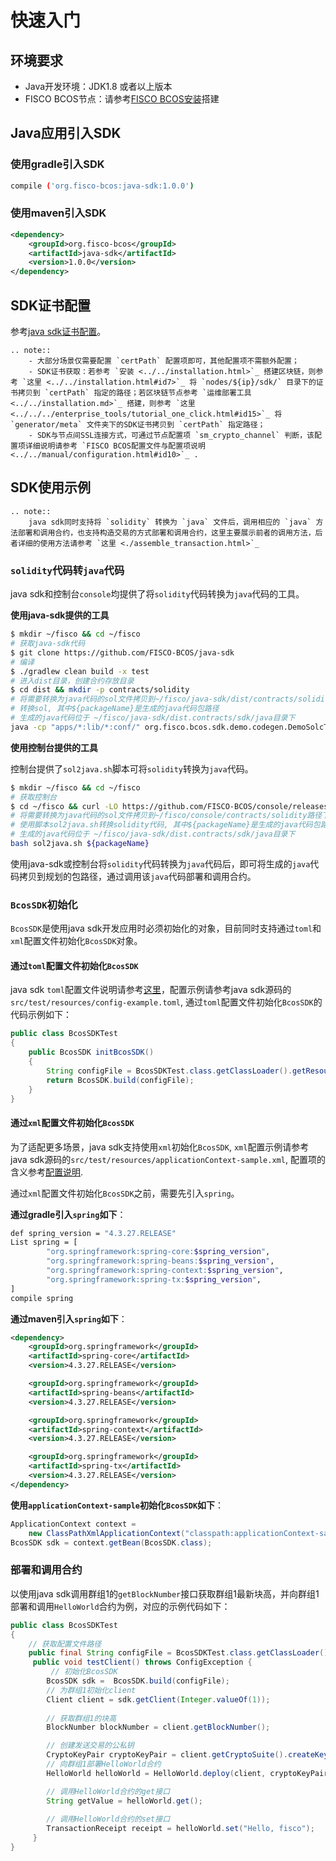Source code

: # 快速入门

## 环境要求

- Java开发环境：JDK1.8 或者以上版本
- FISCO BCOS节点：请参考[FISCO BCOS安装](../../installation.html#fisco-bcos)搭建

## Java应用引入SDK

### 使用gradle引入SDK

```bash
compile ('org.fisco-bcos:java-sdk:1.0.0')
```

### 使用maven引入SDK

``` xml
<dependency>
    <groupId>org.fisco-bcos</groupId>
    <artifactId>java-sdk</artifactId>
    <version>1.0.0</version>
</dependency>
```

## SDK证书配置

参考[java sdk证书配置](./configuration.html#id2)。

```eval_rst
.. note::
    - 大部分场景仅需要配置 `certPath` 配置项即可，其他配置项不需额外配置；
    - SDK证书获取：若参考 `安装 <../../installation.html>`_ 搭建区块链，则参考 `这里 <../../installation.html#id7>`_ 将 `nodes/${ip}/sdk/` 目录下的证书拷贝到 `certPath` 指定的路径；若区块链节点参考 `运维部署工具 <../../installation.md>`_ 搭建，则参考 `这里 <../../../enterprise_tools/tutorial_one_click.html#id15>`_ 将 `generator/meta` 文件夹下的SDK证书拷贝到 `certPath` 指定路径；
    - SDK与节点间SSL连接方式，可通过节点配置项 `sm_crypto_channel` 判断，该配置项详细说明请参考 `FISCO BCOS配置文件与配置项说明 <../../manual/configuration.html#id10>`_ .
```

## SDK使用示例

```eval_rst
.. note::
    java sdk同时支持将 `solidity` 转换为 `java` 文件后，调用相应的 `java` 方法部署和调用合约，也支持构造交易的方式部署和调用合约，这里主要展示前者的调用方法，后者详细的使用方法请参考 `这里 <./assemble_transaction.html>`_ 
```

### `solidity`代码转`java`代码

java sdk和控制台`console`均提供了将`solidity`代码转换为`java`代码的工具。

**使用java-sdk提供的工具**
```bash
$ mkdir ~/fisco && cd ~/fisco
# 获取java-sdk代码
$ git clone https://github.com/FISCO-BCOS/java-sdk
# 编译
$ ./gradlew clean build -x test
# 进入dist目录，创建合约存放目录
$ cd dist && mkdir -p contracts/solidity
# 将需要转换为java代码的sol文件拷贝到~/fisco/java-sdk/dist/contracts/solidity路径下
# 转换sol, 其中${packageName}是生成的java代码包路径
# 生成的java代码位于 ~/fisco/java-sdk/dist.contracts/sdk/java目录下
java -cp "apps/*:lib/*:conf/" org.fisco.bcos.sdk.demo.codegen.DemoSolcToJava ${packageName}
```

**使用控制台提供的工具**

控制台提供了`sol2java.sh`脚本可将`solidity`转换为`java`代码。

```bash
$ mkdir ~/fisco && cd ~/fisco
# 获取控制台
$ cd ~/fisco && curl -LO https://github.com/FISCO-BCOS/console/releases/download/v1.3.0/download_console.sh && bash download_console.sh
# 将需要转换为java代码的sol文件拷贝到~/fisco/console/contracts/solidity路径下
# 使用脚本sol2java.sh转换solidity代码, 其中${packageName}是生成的java代码包路径
# 生成的java代码位于 ~/fisco/java-sdk/dist.contracts/sdk/java目录下
bash sol2java.sh ${packageName}
```

使用java-sdk或控制台将`solidity`代码转换为`java`代码后，即可将生成的`java`代码拷贝到规划的包路径，通过调用该`java`代码部署和调用合约。


### `BcosSDK`初始化

`BcosSDK`是使用java sdk开发应用时必须初始化的对象，目前同时支持通过`toml`和`xml`配置文件初始化`BcosSDK`对象。

#### 通过`toml`配置文件初始化`BcosSDK`

java sdk `toml`配置文件说明请参考[这里](./configuration.md)，配置示例请参考java sdk源码的`src/test/resources/config-example.toml`, 通过`toml`配置文件初始化`BcosSDK`的代码示例如下：

```java
public class BcosSDKTest
{
    public BcosSDK initBcosSDK()
    {
        String configFile = BcosSDKTest.class.getClassLoader().getResource("config-example.toml").getPath();
        return BcosSDK.build(configFile);
    }
}
```

#### 通过`xml`配置文件初始化`BcosSDK`

为了适配更多场景，java sdk支持使用`xml`初始化`BcosSDK`, `xml`配置示例请参考java sdk源码的`src/test/resources/applicationContext-sample.xml`, 配置项的含义参考[配置说明](./configuration.md).

通过`xml`配置文件初始化`BcosSDK`之前，需要先引入`spring`。

**通过gradle引入`spring`如下**：

```bash
def spring_version = "4.3.27.RELEASE"
List spring = [
        "org.springframework:spring-core:$spring_version",
        "org.springframework:spring-beans:$spring_version",
        "org.springframework:spring-context:$spring_version",
        "org.springframework:spring-tx:$spring_version",
]
compile spring
```

**通过maven引入`spring`如下**：

```xml
<dependency>
    <groupId>org.springframework</groupId>
    <artifactId>spring-core</artifactId>
    <version>4.3.27.RELEASE</version>

    <groupId>org.springframework</groupId>
    <artifactId>spring-beans</artifactId>
    <version>4.3.27.RELEASE</version>

    <groupId>org.springframework</groupId>
    <artifactId>spring-context</artifactId>
    <version>4.3.27.RELEASE</version>

    <groupId>org.springframework</groupId>
    <artifactId>spring-tx</artifactId>
    <version>4.3.27.RELEASE</version>
</dependency>
```

**使用`applicationContext-sample`初始化`BcosSDK`如下**：

```java
ApplicationContext context =
    new ClassPathXmlApplicationContext("classpath:applicationContext-sample.xml");
BcosSDK sdk = context.getBean(BcosSDK.class);
```

### 部署和调用合约

以使用java sdk调用群组1的`getBlockNumber`接口获取群组1最新块高，并向群组1部署和调用`HelloWorld`合约为例，对应的示例代码如下：

```java
public class BcosSDKTest
{
    // 获取配置文件路径
    public final String configFile = BcosSDKTest.class.getClassLoader().getResource("config-example.toml").getPath();
     public void testClient() throws ConfigException {
         // 初始化BcosSDK
        BcosSDK sdk =  BcosSDK.build(configFile);
        // 为群组1初始化client
        Client client = sdk.getClient(Integer.valueOf(1));
    
        // 获取群组1的块高
        BlockNumber blockNumber = client.getBlockNumber();

        // 创建发送交易的公私钥
        CryptoKeyPair cryptoKeyPair = client.getCryptoSuite().createKeyPair();
        // 向群组1部署HelloWorld合约
        HelloWorld helloWorld = HelloWorld.deploy(client, cryptoKeyPair);

        // 调用HelloWorld合约的get接口
        String getValue = helloWorld.get();
        
        // 调用HelloWorld合约的set接口
        TransactionReceipt receipt = helloWorld.set("Hello, fisco");
     }
}
```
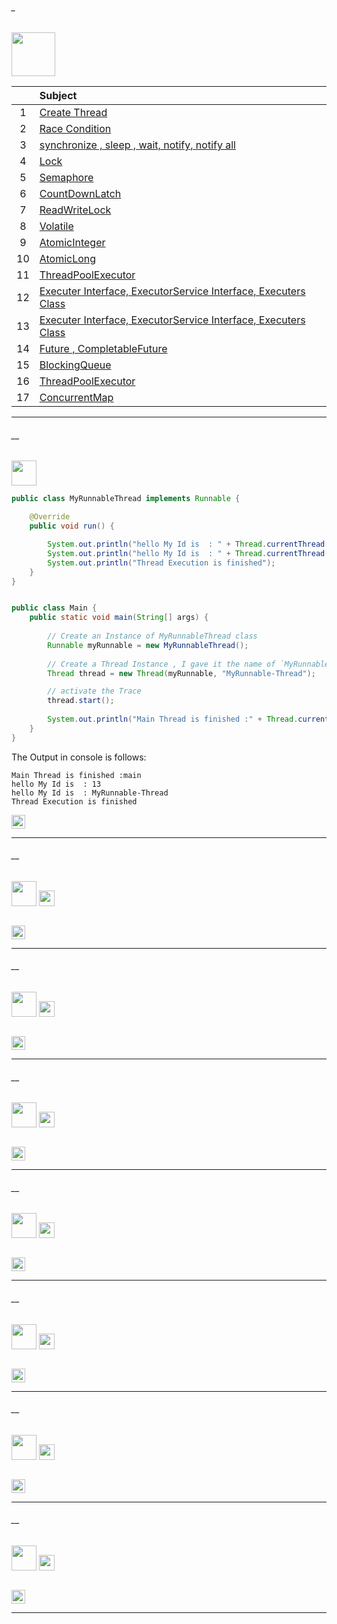 ###### _

<img src="https://img.shields.io/badge/-Threads Java Concurrency%20-blue" height=70px>

|     |  Subject           |
|:---:|:------------------------------| 
|  1  |[Create Thread](#__)   | 
|  2  |[Race Condition](#__)   | 
|  3  |[synchronize , sleep , wait, notify, notify all](#__)   | 
|  4  |[Lock](#__)   | 
|  5  |[Semaphore](#__)   | 
|  6  |[CountDownLatch](#__)   | 
|  7  |[ReadWriteLock](#__)   | 
|  8  |[Volatile](#__)   | 
|  9  |[AtomicInteger](#__)   | 
|  10  |[AtomicLong](#__)   | 
|  11  |[ThreadPoolExecutor](#__)   | 
|  12  |[Executer Interface, ExecutorService Interface, Executers Class](#__)   | 
|  13 |[Executer Interface, ExecutorService Interface, Executers Class](#__)   | 
|  14 |[Future , CompletableFuture](#__)   | 
|  15 |[BlockingQueue](#__)   | 
|  16 |[ThreadPoolExecutor](#__)   | 
|  17 |[ConcurrentMap](#__)   | 


--------------------------------------------------------------------------------------------------

###### __

<img src="https://img.shields.io/badge/-1. Create Thread%20-blue" height=40px>

```java
public class MyRunnableThread implements Runnable {

	@Override
	public void run() {

		System.out.println("hello My Id is  : " + Thread.currentThread().getId());
		System.out.println("hello My Id is  : " + Thread.currentThread().getName());
		System.out.println("Thread Execution is finished");
	}
}


public class Main {
	public static void main(String[] args) {
		
		// Create an Instance of MyRunnableThread class
		Runnable myRunnable = new MyRunnableThread();
		
		// Create a Thread Instance , I gave it the name of `MyRunnable-Thread`
		Thread thread = new Thread(myRunnable, "MyRunnable-Thread");

		// activate the Trace
		thread.start();
		
		System.out.println("Main Thread is finished :" + Thread.currentThread().getName());
	}
}
```

The Output in console is follows:

```
Main Thread is finished :main
hello My Id is  : 13
hello My Id is  : MyRunnable-Thread
Thread Execution is finished
```

[<img src="https://img.shields.io/badge/-Back to top%20-brown" height=22px>](#_)

--------------------------------------------------------------------------------------------------



###### __

<img src="https://img.shields.io/badge/-Create Thread%20-brightgreen" height=40px>

<img src="https://img.shields.io/badge/-application.properties : eureka discovery server%20-blue" height=25px>

```java
```

[<img src="https://img.shields.io/badge/-Back to top%20-brown" height=22px>](#_)

--------------------------------------------------------------------------------------------------


###### __

<img src="https://img.shields.io/badge/-Create Thread%20-brightgreen" height=40px>

<img src="https://img.shields.io/badge/-application.properties : eureka discovery server%20-blue" height=25px>

```java
```

[<img src="https://img.shields.io/badge/-Back to top%20-brown" height=22px>](#_)


--------------------------------------------------------------------------------------------------

###### __

<img src="https://img.shields.io/badge/-Create Thread%20-brightgreen" height=40px>

<img src="https://img.shields.io/badge/-application.properties : eureka discovery server%20-blue" height=25px>

```java
```

[<img src="https://img.shields.io/badge/-Back to top%20-brown" height=22px>](#_)


--------------------------------------------------------------------------------------------------

###### __

<img src="https://img.shields.io/badge/-Create Thread%20-brightgreen" height=40px>

<img src="https://img.shields.io/badge/-application.properties : eureka discovery server%20-blue" height=25px>

```java
```

[<img src="https://img.shields.io/badge/-Back to top%20-brown" height=22px>](#_)

--------------------------------------------------------------------------------------------------

###### __

<img src="https://img.shields.io/badge/-Create Thread%20-brightgreen" height=40px>

<img src="https://img.shields.io/badge/-application.properties : eureka discovery server%20-blue" height=25px>

```java
```

[<img src="https://img.shields.io/badge/-Back to top%20-brown" height=22px>](#_)

--------------------------------------------------------------------------------------------------

###### __

<img src="https://img.shields.io/badge/-Create Thread%20-brightgreen" height=40px>

<img src="https://img.shields.io/badge/-application.properties : eureka discovery server%20-blue" height=25px>

```java
```

[<img src="https://img.shields.io/badge/-Back to top%20-brown" height=22px>](#_)

--------------------------------------------------------------------------------------------------

###### __

<img src="https://img.shields.io/badge/-Create Thread%20-brightgreen" height=40px>

<img src="https://img.shields.io/badge/-application.properties : eureka discovery server%20-blue" height=25px>

```java
```

[<img src="https://img.shields.io/badge/-Back to top%20-brown" height=22px>](#_)

--------------------------------------------------------------------------------------------------

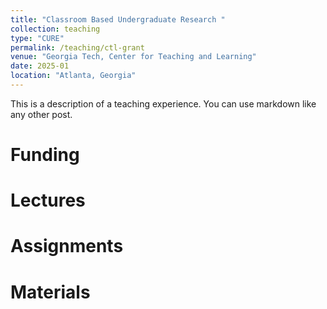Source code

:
 ```yaml
---
title: "Classroom Based Undergraduate Research "
collection: teaching
type: "CURE"
permalink: /teaching/ctl-grant
venue: "Georgia Tech, Center for Teaching and Learning"
date: 2025-01
location: "Atlanta, Georgia"
---
```


This is a description of a teaching experience. You can use markdown like any other post.

Funding
======

Lectures
======

Assignments
======

Materials
======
=-=-=-=-=
> TASK TO CARRY OUT
Where a line of the entries above holds the word "将需要转换为java代码的sol文件拷贝到", return that line.

> REPLY TO THE EXERCISE
# 将需要转换为java代码的sol文件拷贝到~/fisco/java-sdk/dist/contracts/solidity路径下
# 将需要转换为java代码的sol文件拷贝到~/fisco/console/contracts/solidity路径下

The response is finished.